Más allá de una cuestión de lazos culturales y afectivos, me ha supuesto una gran alegría que España se alzara con la reciente Eurocopa. Luego de que la mezquindad futbolística haya alcanzado su cima con la consagración de Grecia en la anterior edición del certamen y con el triunfo italiano en el último Mundial, la selección española ha demostrado que la efectividad no sólo está emparentada con la especulación y la preeminencia de la cuestión física –un falso axioma que se quiere imponer por estos tiempos–, sino que, a partir de las irrenunciables apetencias ofensivas como filosofía de juego, y sumando jugadores de buen pie en el medio de la cancha (con funciones más constructivas que destructivas), también se pueden lograr resultados positivos, con el añadido de que, por esta vía, se logran buenos espectáculos, se genera un fútbol con belleza estética que siempre redunda en la satisfacción del espectador.
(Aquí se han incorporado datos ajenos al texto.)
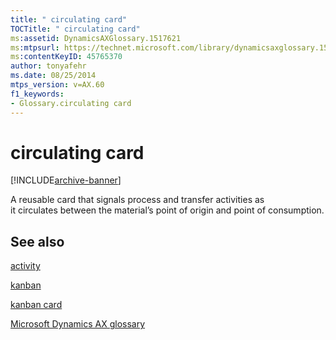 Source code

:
 ```yaml
---
title: " circulating card"
TOCTitle: " circulating card"
ms:assetid: DynamicsAXGlossary.1517621
ms:mtpsurl: https://technet.microsoft.com/library/dynamicsaxglossary.1517621(v=AX.60)
ms:contentKeyID: 45765370
author: tonyafehr
ms.date: 08/25/2014
mtps_version: v=AX.60
f1_keywords:
- Glossary.circulating card
---
```


# circulating card


[!INCLUDE[archive-banner](includes/archive-banner.md)]

A reusable card that signals process and transfer activities as it circulates between the material’s point of origin and point of consumption.

## See also

[activity](activity.md)

[kanban](kanban.md)

[kanban card](kanban-card.md)

[Microsoft Dynamics AX glossary](glossary/microsoft-dynamics-ax-glossary.md)

  


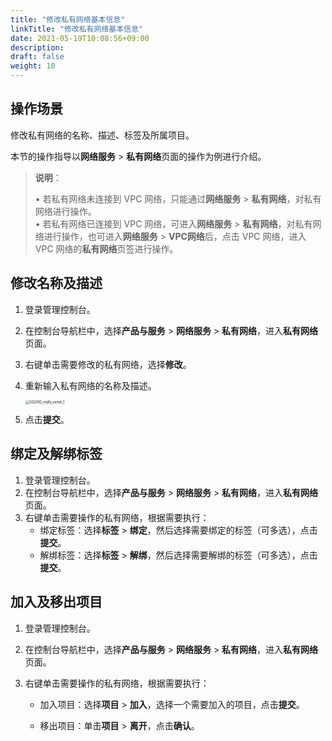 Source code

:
 ```yaml
---
title: "修改私有网络基本信息"
linkTitle: "修改私有网络基本信息"
date: 2021-05-19T10:08:56+09:00
description:
draft: false
weight: 10
---
```


## 操作场景

修改私有网络的名称、描述、标签及所属项目。

本节的操作指导以**网络服务** > **私有网络**页面的操作为例进行介绍。

> **说明**：
>
> •  若私有网络未连接到 VPC 网络，只能通过**网络服务** > **私有网络**，对私有网络进行操作。<br>•  若私有网络已连接到 VPC 网络，可进入**网络服务** > **私有网络**，对私有网络进行操作，也可进入**网络服务** > **VPC网络**后，点击 VPC 网络，进入 VPC 网络的**私有网络**页签进行操作。

## 修改名称及描述

1. 登录管理控制台。

2. 在控制台导航栏中，选择**产品与服务** > **网络服务** > **私有网络**，进入**私有网络**页面。

3. 右键单击需要修改的私有网络，选择**修改**。

4. 重新输入私有网络的名称及描述。

   <img src="/network/vpc_2.0/_images/502010_mdfy_vxnet_1.png" alt="502010_mdfy_vxnet_1" style="zoom:40%;" />

5. 点击**提交**。

## 绑定及解绑标签

1. 登录管理控制台。
2. 在控制台导航栏中，选择**产品与服务** > **网络服务** > **私有网络**，进入**私有网络**页面。
3. 右键单击需要操作的私有网络，根据需要执行：
   - 绑定标签：选择**标签** > **绑定**，然后选择需要绑定的标签（可多选），点击**提交**。
   - 解绑标签：选择**标签** > **解绑**，然后选择需要解绑的标签（可多选），点击**提交**。

## 加入及移出项目

1. 登录管理控制台。

2. 在控制台导航栏中，选择**产品与服务** > **网络服务** > **私有网络**，进入**私有网络**页面。

3. 右键单击需要操作的私有网络，根据需要执行：

   - 加入项目：选择**项目** > **加入**，选择一个需要加入的项目，点击**提交**。

   - 移出项目：单击**项目** > **离开**，点击**确认**。

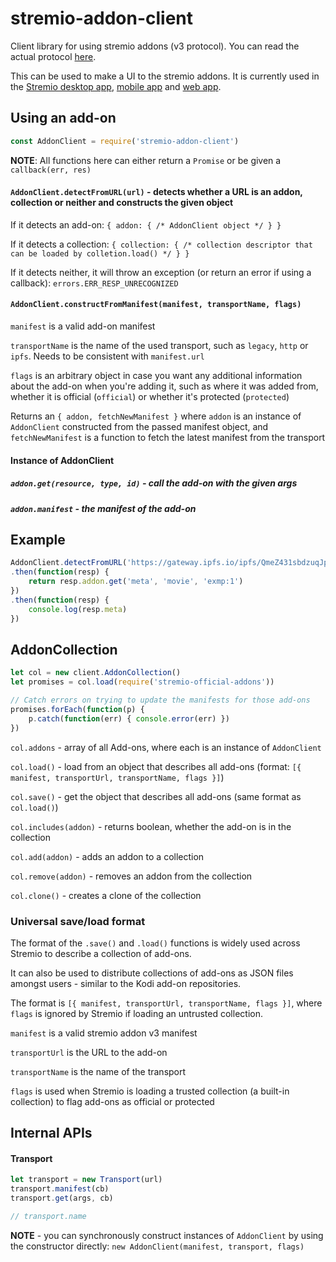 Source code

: # stremio-addon-client

Client library for using stremio addons (v3 protocol). You can read the actual protocol [here](https://github.com/Stremio/stremio-addons-sdk/blob/master/docs/protocol.md).

This can be used to make a UI to the stremio addons. It is currently used in the [Stremio desktop app](https://www.stremio.com), [mobile app](https://www.stremio.com) and [web app](https://app.strem.io).

## Using an add-on

```javascript
const AddonClient = require('stremio-addon-client')
```

**NOTE**: All functions here can either return a `Promise` or be given a `callback(err, res)`

#### `AddonClient.detectFromURL(url)` - detects whether a URL is an addon, collection or neither and constructs the given object

If it detects an add-on: `{ addon: { /* AddonClient object */ } }`

If it detects a collection: `{ collection: { /* collection descriptor that can be loaded by colletion.load() */ } }`

If it detects neither, it will throw an exception (or return an error if using a callback): `errors.ERR_RESP_UNRECOGNIZED`


#### `AddonClient.constructFromManifest(manifest, transportName, flags)`

`manifest` is a valid add-on manifest

`transportName` is the name of the used transport, such as `legacy`, `http` or `ipfs`. Needs to be consistent with `manifest.url`

`flags` is an arbitrary object in case you want any additional information about the add-on when you're adding it, such as where it was added from, whether it is official (`official`) or whether it's protected (`protected`)

Returns an `{ addon, fetchNewManifest }` where `addon` is an instance of `AddonClient` constructed from the passed manifest object, and `fetchNewManifest` is a function to fetch the latest manifest from the transport


#### Instance of AddonClient 

##### `addon.get(resource, type, id)` - call the add-on with the given args 

##### `addon.manifest` - the manifest of the add-on


## Example

```javascript
AddonClient.detectFromURL('https://gateway.ipfs.io/ipfs/QmeZ431sbdzuqJppkiGMTucuZxwBH7CffQMtftkLDypBrg/manifest.json')
.then(function(resp) {
	return resp.addon.get('meta', 'movie', 'exmp:1')
})
.then(function(resp) {
	console.log(resp.meta)
})
```

## AddonCollection

```javascript
let col = new client.AddonCollection()
let promises = col.load(require('stremio-official-addons'))

// Catch errors on trying to update the manifests for those add-ons
promises.forEach(function(p) {
    p.catch(function(err) { console.error(err) })
})
```

`col.addons` - array of all Add-ons, where each is an instance of `AddonClient`

`col.load()` - load from an object that describes all add-ons (format: `[{ manifest, transportUrl, transportName, flags }]`)

`col.save()` - get the object that describes all add-ons (same format as `col.load()`)

`col.includes(addon)` - returns boolean, whether the add-on is in the collection

`col.add(addon)` - adds an addon to a collection

`col.remove(addon)` - removes an addon from the collection

`col.clone()` - creates a clone of the collection

### Universal save/load format

The format of the `.save()` and `.load()` functions is widely used across Stremio to describe a collection of add-ons.

It can also be used to distribute collections of add-ons as JSON files amongst users - similar to the Kodi add-on repositories.

The format is `[{ manifest, transportUrl, transportName, flags }]`, where `flags` is ignored by Stremio if loading an untrusted collection.

`manifest` is a valid stremio addon v3 manifest

`transportUrl` is the URL to the add-on

`transportName` is the name of the transport

`flags` is used when Stremio is loading a trusted collection (a built-in collection) to flag add-ons as official or protected

## Internal APIs

#### Transport

```javascript
let transport = new Transport(url)
transport.manifest(cb)
transport.get(args, cb)

// transport.name
```

**NOTE** - you can synchronously construct instances of `AddonClient` by using the constructor directly: `new AddonClient(manifest, transport, flags)`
Italia, como era de esperar, no varió un ápice los lineamientos futbolísticos que caracterizaron su juego hace dos años: fue un conjunto que privilegió siempre la protección de su arco antes que la creación de jugadas de ataque, especulando en todo momento con los resultados. Sin embargo, durante este campeonato disputado en Austria y Suiza, se topó con un equipo que encarnó la más acabada antítesis de sus planteamientos avaros, y pese a que la definición se haya sentenciado desde el punto de los penales, terminó pagando caro: su enorme predisposición a que lo planeado mate a lo inspirado, y la poca picardía (poco potrero) y mucha subordinación táctica (mucho pizarrón) que, una vez más, demostraron.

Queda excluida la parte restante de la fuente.